EXTRACTED INFORMATION Start Marker

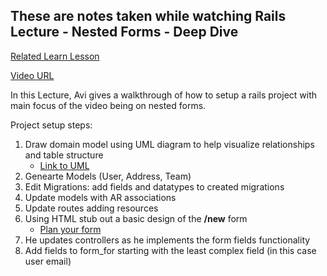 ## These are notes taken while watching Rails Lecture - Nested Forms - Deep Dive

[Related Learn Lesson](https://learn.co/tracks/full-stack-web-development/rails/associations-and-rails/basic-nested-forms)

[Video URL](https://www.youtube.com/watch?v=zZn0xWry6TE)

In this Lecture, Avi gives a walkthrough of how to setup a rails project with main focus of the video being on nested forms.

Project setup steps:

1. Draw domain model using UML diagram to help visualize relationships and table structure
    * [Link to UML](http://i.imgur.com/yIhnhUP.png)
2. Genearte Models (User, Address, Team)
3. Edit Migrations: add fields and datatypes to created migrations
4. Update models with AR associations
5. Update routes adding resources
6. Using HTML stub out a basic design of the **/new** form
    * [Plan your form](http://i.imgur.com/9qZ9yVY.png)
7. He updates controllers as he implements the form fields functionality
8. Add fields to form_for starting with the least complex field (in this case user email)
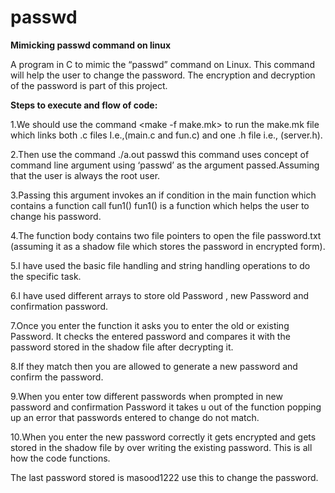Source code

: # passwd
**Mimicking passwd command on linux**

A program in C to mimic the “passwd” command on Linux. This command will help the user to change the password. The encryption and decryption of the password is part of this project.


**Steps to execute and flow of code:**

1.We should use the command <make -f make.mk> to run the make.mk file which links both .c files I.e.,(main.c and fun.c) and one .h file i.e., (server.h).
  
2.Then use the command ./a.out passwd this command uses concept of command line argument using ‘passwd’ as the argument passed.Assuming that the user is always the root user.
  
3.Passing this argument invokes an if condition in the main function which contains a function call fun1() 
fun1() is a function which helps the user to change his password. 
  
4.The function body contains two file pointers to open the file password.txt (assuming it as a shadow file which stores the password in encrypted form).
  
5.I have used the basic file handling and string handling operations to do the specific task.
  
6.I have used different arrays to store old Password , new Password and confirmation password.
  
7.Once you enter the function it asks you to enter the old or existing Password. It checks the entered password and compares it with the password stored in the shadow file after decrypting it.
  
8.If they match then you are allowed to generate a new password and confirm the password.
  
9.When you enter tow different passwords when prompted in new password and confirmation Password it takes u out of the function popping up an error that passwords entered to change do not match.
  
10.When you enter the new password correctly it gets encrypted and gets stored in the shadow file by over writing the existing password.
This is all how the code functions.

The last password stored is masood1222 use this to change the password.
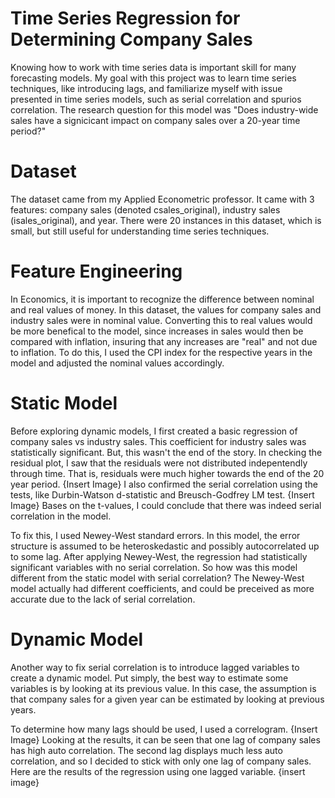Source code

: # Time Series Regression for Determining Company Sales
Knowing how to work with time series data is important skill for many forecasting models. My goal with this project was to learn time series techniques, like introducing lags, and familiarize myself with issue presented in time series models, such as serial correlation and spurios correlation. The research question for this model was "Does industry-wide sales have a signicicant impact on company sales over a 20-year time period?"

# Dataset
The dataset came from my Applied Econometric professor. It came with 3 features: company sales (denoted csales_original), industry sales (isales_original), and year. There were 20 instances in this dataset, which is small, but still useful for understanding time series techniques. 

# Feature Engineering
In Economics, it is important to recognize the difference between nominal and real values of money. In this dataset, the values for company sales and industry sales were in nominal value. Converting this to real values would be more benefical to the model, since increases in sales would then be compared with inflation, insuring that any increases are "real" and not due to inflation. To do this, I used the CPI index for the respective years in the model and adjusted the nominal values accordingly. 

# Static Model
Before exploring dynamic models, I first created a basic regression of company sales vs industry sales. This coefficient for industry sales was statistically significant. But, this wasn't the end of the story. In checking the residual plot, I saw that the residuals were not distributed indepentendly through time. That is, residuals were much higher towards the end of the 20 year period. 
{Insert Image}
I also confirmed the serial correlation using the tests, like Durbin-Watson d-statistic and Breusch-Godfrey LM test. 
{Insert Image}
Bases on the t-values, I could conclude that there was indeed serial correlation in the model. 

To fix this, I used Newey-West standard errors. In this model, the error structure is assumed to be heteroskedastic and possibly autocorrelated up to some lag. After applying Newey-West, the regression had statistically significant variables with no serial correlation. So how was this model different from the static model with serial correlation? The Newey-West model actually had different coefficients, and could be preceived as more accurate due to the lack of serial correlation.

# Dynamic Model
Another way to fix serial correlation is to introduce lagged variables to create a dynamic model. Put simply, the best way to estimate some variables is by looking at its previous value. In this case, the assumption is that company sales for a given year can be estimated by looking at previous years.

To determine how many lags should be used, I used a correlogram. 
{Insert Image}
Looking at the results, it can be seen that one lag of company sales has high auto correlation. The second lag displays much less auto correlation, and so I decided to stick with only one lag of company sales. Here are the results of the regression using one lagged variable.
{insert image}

EXTRACTED INFORMATION End Marker
EXTRACTED INFORMATION Start Marker

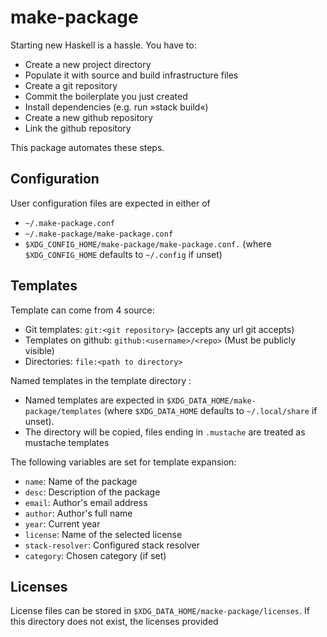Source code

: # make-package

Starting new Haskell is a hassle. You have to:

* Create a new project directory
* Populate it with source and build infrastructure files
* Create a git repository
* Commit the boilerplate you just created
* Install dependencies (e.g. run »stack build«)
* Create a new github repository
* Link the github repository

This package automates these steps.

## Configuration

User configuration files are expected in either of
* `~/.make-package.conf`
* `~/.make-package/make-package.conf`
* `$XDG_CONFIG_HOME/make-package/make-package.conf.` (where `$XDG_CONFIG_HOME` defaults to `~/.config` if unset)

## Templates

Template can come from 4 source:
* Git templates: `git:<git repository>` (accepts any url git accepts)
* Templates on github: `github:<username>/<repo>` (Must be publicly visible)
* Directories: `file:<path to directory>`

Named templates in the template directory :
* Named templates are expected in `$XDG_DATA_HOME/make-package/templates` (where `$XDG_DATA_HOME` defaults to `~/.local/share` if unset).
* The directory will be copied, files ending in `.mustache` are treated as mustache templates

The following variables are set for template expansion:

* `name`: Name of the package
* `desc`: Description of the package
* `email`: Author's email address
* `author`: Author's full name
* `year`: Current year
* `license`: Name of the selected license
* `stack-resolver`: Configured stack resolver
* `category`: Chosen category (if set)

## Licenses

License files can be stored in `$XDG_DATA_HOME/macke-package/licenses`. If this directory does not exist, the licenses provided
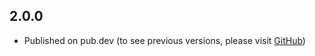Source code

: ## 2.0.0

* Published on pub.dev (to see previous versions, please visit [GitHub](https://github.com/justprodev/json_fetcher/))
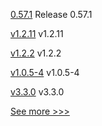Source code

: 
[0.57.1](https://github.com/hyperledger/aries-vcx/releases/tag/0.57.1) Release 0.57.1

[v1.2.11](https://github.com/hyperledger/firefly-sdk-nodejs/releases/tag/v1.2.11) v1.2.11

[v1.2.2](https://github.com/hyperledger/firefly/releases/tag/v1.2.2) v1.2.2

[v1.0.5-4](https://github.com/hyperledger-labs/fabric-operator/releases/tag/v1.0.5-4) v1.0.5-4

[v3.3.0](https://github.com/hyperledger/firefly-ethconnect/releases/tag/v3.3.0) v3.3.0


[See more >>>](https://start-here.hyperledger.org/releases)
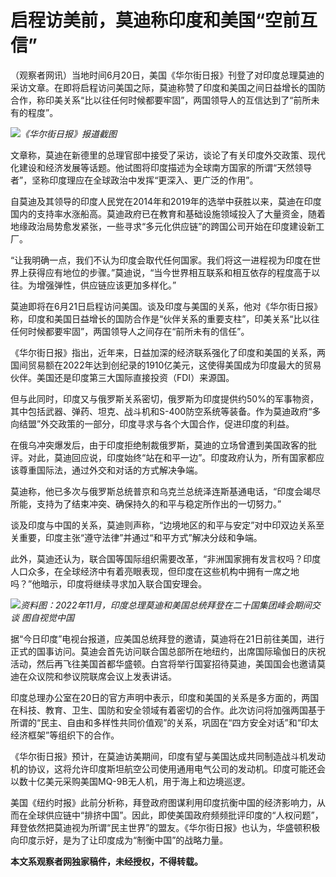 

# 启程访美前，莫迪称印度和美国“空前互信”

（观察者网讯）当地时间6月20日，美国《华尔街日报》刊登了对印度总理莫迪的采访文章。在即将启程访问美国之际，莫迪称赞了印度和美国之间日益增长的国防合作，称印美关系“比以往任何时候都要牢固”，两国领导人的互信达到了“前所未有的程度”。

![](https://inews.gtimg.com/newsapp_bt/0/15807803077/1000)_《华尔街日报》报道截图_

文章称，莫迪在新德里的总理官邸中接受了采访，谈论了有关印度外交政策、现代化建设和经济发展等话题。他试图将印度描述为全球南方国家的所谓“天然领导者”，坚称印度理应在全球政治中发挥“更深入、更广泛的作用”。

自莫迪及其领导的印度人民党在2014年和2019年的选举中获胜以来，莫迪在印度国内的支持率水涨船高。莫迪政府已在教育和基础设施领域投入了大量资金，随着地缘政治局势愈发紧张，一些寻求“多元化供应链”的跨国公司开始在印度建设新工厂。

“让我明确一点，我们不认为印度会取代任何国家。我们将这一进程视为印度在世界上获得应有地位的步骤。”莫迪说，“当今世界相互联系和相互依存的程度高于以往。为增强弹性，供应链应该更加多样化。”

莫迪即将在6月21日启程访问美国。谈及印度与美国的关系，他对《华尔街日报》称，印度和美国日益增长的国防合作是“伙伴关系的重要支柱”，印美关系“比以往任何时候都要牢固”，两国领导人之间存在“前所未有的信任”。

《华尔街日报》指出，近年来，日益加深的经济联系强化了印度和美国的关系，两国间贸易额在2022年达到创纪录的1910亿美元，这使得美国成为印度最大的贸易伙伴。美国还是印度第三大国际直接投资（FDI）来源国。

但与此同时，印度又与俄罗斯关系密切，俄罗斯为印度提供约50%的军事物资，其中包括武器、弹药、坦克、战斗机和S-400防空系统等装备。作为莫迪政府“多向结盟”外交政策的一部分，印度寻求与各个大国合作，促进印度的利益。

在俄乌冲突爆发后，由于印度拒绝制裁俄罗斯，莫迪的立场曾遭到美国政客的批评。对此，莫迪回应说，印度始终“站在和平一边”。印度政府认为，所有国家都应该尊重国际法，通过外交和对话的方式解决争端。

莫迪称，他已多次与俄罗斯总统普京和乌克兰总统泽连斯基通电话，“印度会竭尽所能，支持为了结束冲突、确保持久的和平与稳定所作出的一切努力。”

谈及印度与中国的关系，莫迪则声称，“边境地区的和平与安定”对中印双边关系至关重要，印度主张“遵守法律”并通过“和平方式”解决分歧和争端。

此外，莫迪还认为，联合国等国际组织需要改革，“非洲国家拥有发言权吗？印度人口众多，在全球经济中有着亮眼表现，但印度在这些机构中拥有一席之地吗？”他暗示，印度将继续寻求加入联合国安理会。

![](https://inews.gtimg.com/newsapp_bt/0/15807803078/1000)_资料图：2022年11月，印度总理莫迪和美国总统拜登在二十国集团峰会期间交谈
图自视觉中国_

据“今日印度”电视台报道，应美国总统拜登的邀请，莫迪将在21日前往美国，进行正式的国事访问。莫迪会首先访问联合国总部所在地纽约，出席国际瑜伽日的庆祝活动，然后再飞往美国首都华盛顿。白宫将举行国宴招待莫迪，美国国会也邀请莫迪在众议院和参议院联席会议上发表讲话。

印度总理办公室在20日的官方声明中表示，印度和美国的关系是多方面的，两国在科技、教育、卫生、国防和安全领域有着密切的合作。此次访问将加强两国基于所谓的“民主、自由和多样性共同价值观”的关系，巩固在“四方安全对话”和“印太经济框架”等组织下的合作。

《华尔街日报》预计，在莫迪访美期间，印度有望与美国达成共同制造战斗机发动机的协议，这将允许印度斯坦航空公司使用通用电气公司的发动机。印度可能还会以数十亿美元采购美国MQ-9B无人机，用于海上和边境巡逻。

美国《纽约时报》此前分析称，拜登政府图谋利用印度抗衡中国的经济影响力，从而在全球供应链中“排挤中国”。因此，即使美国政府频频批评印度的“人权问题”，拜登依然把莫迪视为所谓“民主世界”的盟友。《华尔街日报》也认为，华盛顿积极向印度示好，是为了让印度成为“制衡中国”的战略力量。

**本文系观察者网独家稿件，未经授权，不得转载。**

EXTRACTED INFORMATION End Marker

• WHAT YOU ARE ASKED TO DO:
Begin with the line above that has "a git repository" and continue through the line that has "the selected license", setting each one down exactly. Stop there.

• YOUR SOLUTION:
* Create a git repository
* Commit the boilerplate you just created
* Install dependencies (e.g. run »stack build«)
* Create a new github repository
* Link the github repository

This package automates these steps.

## Configuration

User configuration files are expected in either of
* `~/.make-package.conf`
* `~/.make-package/make-package.conf`
* `$XDG_CONFIG_HOME/make-package/make-package.conf.` (where `$XDG_CONFIG_HOME` defaults to `~/.config` if unset)

## Templates

Template can come from 4 source:
* Git templates: `git:<git repository>` (accepts any url git accepts)
* Templates on github: `github:<username>/<repo>` (Must be publicly visible)
* Directories: `file:<path to directory>`

Named templates in the template directory :
* Named templates are expected in `$XDG_DATA_HOME/make-package/templates` (where `$XDG_DATA_HOME` defaults to `~/.local/share` if unset).
* The directory will be copied, files ending in `.mustache` are treated as mustache templates

The following variables are set for template expansion:

* `name`: Name of the package
* `desc`: Description of the package
* `email`: Author's email address
* `author`: Author's full name
* `year`: Current year
* `license`: Name of the selected license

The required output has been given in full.